What's the danger on calling acquire(exclusive) in the UI thread? Potentially interrupted exceptions?
Comment 9 Christian Damus CLA 2008-10-09 09:33:58 EDT
(In reply to comment #8)
> Oh dear, I assumed sth. like this. It's a pity that you was forced to update
> the lower bound of your transaction plug-in's dependency from 3.2 to 3.4
> because of a "isSuspended()" method...

Yes, I have tried to be diligent in following the intent of Eclipse's plug-in versioning guidelines.  Like anything else, I suppose they are both a blessing and a curse.  If I had followed the strategy of certain other projects, which always increase their dependency lower bounds in locked step, then I would have been able to make the same change in 1.2.3.

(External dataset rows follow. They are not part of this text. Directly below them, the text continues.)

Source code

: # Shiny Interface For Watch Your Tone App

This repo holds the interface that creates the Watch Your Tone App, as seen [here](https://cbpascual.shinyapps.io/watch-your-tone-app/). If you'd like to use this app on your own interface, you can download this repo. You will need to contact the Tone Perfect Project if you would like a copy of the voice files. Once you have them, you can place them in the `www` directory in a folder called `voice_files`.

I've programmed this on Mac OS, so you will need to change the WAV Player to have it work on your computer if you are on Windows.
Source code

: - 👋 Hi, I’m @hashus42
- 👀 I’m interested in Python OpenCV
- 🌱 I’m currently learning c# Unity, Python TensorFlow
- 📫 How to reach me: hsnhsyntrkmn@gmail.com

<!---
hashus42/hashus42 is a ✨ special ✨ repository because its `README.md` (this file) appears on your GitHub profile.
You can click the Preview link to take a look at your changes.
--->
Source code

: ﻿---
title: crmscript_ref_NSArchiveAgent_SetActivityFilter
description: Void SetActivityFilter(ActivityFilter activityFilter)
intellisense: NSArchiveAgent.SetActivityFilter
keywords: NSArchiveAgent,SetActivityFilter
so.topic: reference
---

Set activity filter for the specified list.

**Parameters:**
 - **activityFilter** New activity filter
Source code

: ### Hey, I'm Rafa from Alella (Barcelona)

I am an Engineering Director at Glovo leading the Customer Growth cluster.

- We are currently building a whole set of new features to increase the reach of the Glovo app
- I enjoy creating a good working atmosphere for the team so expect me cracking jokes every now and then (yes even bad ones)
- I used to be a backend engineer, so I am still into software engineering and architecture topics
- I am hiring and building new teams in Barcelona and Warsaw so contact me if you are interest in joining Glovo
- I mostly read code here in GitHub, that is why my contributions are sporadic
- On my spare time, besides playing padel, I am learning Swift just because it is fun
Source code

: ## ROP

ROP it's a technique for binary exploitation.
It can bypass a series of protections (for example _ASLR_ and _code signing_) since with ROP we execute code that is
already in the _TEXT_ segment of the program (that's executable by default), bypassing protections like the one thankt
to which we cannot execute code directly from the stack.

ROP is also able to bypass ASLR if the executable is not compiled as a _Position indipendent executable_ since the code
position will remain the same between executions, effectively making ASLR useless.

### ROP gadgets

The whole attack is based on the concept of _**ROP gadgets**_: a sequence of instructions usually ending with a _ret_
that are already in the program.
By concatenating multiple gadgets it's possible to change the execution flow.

> I agree with you that it's not justified to permit this changes to your
> maintenance releases. I think we can live with our workaround and the
> (hopefully minimal) risk that somebody suspends the job manager.

Yes, in general, I would think that suspending the Job Manager is a symptom of a programming error.


> I have still one question. As I reviewed your fix I came across the following
> lines:
> 
>    // If the Job Manager is suspended, then under normal
>    // Eclipse circumstances, this is not the UI thread, anyway
>    acquire(exclusive);
> 
> Your comment says, that it will be usually not the UI thread.. but in our
> usecase it was exactly the UI thread that gets stuck in the uiSafeAcquire
> method. Our deadlock occured because the pre and post startup methods of the
> WorkbenchAdvisor (which calls IJobManager#suspend() and IJobManager#resume())
> will be invoked in the UI thread like our sticky transaction. The job manager
> never gets resumed because the sticky transaction was invoked between the pre
> and post startup calls.

Hmmm ... perhaps that comment is erroneous, then.  The probable reason for this suspension API's existence would seem to be UI code.


> What's the danger on calling acquire(exclusive) in the UI thread? Potentially
> interrupted exceptions?

Yes.  One of the curiosities in the Eclipse UI framework is that the event-queue processing code frequently interrupts the UI thread.  The last time I investigated it, it seemed rather arbitrary.  As it happens, in cases like this, it may actually end up being a good thing.  :-)
Comment 10 Christian Damus CLA 2008-11-03 11:40:01 EST
Fix available in HEAD: 1.3.0.I200811021821.
Comment 11 Christian Damus CLA 2008-11-24 13:16:25 EST
Restore original target after milestones were deranged.